- Opening Delimiter -

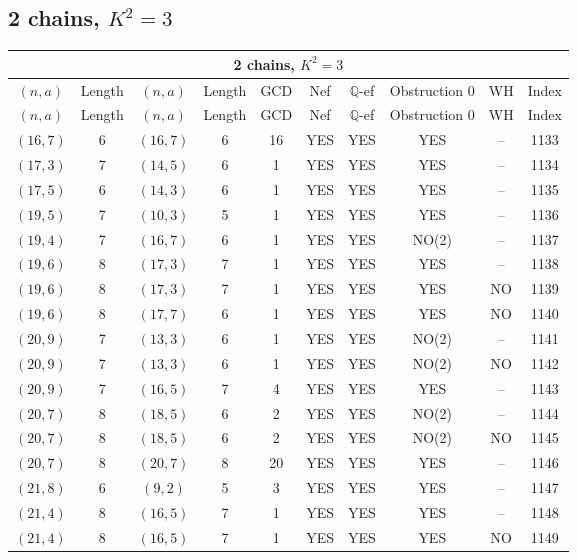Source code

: \subsection{2 chains, $K^2 = 3$}
\begin{longtable}{|c|c|c|c|c|c|c|c|c|c|}
\hline
\multicolumn{10}{|c|}{2 chains, $K^2 = 3$}\\
\hline
$(n,a)$ & Length & $(n,a)$ & Length & GCD & Nef & $\mathbb Q$-ef & Obstruction 0 & WH & Index\\
\hline
\endfirsthead

\hline
$(n,a)$ & Length & $(n,a)$ & Length & GCD & Nef & $\mathbb Q$-ef & Obstruction 0 & WH & Index\\
\hline
\endhead
\hline
\endfoot

$(16, 7)$ & 6 & $(16, 7)$ & 6 & 16 & YES & YES & YES & -- & 1133\\
$(17, 3)$ & 7 & $(14, 5)$ & 6 & 1 & YES & YES & YES & -- & 1134\\
$(17, 5)$ & 6 & $(14, 3)$ & 6 & 1 & YES & YES & YES & -- & 1135\\
$(19, 5)$ & 7 & $(10, 3)$ & 5 & 1 & YES & YES & YES & -- & 1136\\
$(19, 4)$ & 7 & $(16, 7)$ & 6 & 1 & YES & YES & NO(2) & -- & 1137\\
$(19, 6)$ & 8 & $(17, 3)$ & 7 & 1 & YES & YES & YES & -- & 1138\\
$(19, 6)$ & 8 & $(17, 3)$ & 7 & 1 & YES & YES & YES & NO & 1139\\
$(19, 6)$ & 8 & $(17, 7)$ & 6 & 1 & YES & YES & YES & NO & 1140\\
$(20, 9)$ & 7 & $(13, 3)$ & 6 & 1 & YES & YES & NO(2) & -- & 1141\\
$(20, 9)$ & 7 & $(13, 3)$ & 6 & 1 & YES & YES & NO(2) & NO & 1142\\
$(20, 9)$ & 7 & $(16, 5)$ & 7 & 4 & YES & YES & YES & -- & 1143\\
$(20, 7)$ & 8 & $(18, 5)$ & 6 & 2 & YES & YES & NO(2) & -- & 1144\\
$(20, 7)$ & 8 & $(18, 5)$ & 6 & 2 & YES & YES & NO(2) & NO & 1145\\
$(20, 7)$ & 8 & $(20, 7)$ & 8 & 20 & YES & YES & YES & -- & 1146\\
$(21, 8)$ & 6 & $(9, 2)$ & 5 & 3 & YES & YES & YES & -- & 1147\\
$(21, 4)$ & 8 & $(16, 5)$ & 7 & 1 & YES & YES & YES & -- & 1148\\
$(21, 4)$ & 8 & $(16, 5)$ & 7 & 1 & YES & YES & YES & NO & 1149\\

\end{longtable}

- Closing Delimiter -

Your objective — The job is to return the listing above exactly, minus its pictures.

Output below —
Source code

: \subsection{2 chains, $K^2 = 3$}
\begin{longtable}{|c|c|c|c|c|c|c|c|c|c|}
\hline
\multicolumn{10}{|c|}{2 chains, $K^2 = 3$}\\
\hline
$(n,a)$ & Length & $(n,a)$ & Length & GCD & Nef & $\mathbb Q$-ef & Obstruction 0 & WH & Index\\
\hline
\endfirsthead

\hline
$(n,a)$ & Length & $(n,a)$ & Length & GCD & Nef & $\mathbb Q$-ef & Obstruction 0 & WH & Index\\
\hline
\endhead
\hline
\endfoot

$(16, 7)$ & 6 & $(16, 7)$ & 6 & 16 & YES & YES & YES & -- & 1133\\
$(17, 3)$ & 7 & $(14, 5)$ & 6 & 1 & YES & YES & YES & -- & 1134\\
$(17, 5)$ & 6 & $(14, 3)$ & 6 & 1 & YES & YES & YES & -- & 1135\\
$(19, 5)$ & 7 & $(10, 3)$ & 5 & 1 & YES & YES & YES & -- & 1136\\
$(19, 4)$ & 7 & $(16, 7)$ & 6 & 1 & YES & YES & NO(2) & -- & 1137\\
$(19, 6)$ & 8 & $(17, 3)$ & 7 & 1 & YES & YES & YES & -- & 1138\\
$(19, 6)$ & 8 & $(17, 3)$ & 7 & 1 & YES & YES & YES & NO & 1139\\
$(19, 6)$ & 8 & $(17, 7)$ & 6 & 1 & YES & YES & YES & NO & 1140\\
$(20, 9)$ & 7 & $(13, 3)$ & 6 & 1 & YES & YES & NO(2) & -- & 1141\\
$(20, 9)$ & 7 & $(13, 3)$ & 6 & 1 & YES & YES & NO(2) & NO & 1142\\
$(20, 9)$ & 7 & $(16, 5)$ & 7 & 4 & YES & YES & YES & -- & 1143\\
$(20, 7)$ & 8 & $(18, 5)$ & 6 & 2 & YES & YES & NO(2) & -- & 1144\\
$(20, 7)$ & 8 & $(18, 5)$ & 6 & 2 & YES & YES & NO(2) & NO & 1145\\
$(20, 7)$ & 8 & $(20, 7)$ & 8 & 20 & YES & YES & YES & -- & 1146\\
$(21, 8)$ & 6 & $(9, 2)$ & 5 & 3 & YES & YES & YES & -- & 1147\\
$(21, 4)$ & 8 & $(16, 5)$ & 7 & 1 & YES & YES & YES & -- & 1148\\
$(21, 4)$ & 8 & $(16, 5)$ & 7 & 1 & YES & YES & YES & NO & 1149\\

\end{longtable}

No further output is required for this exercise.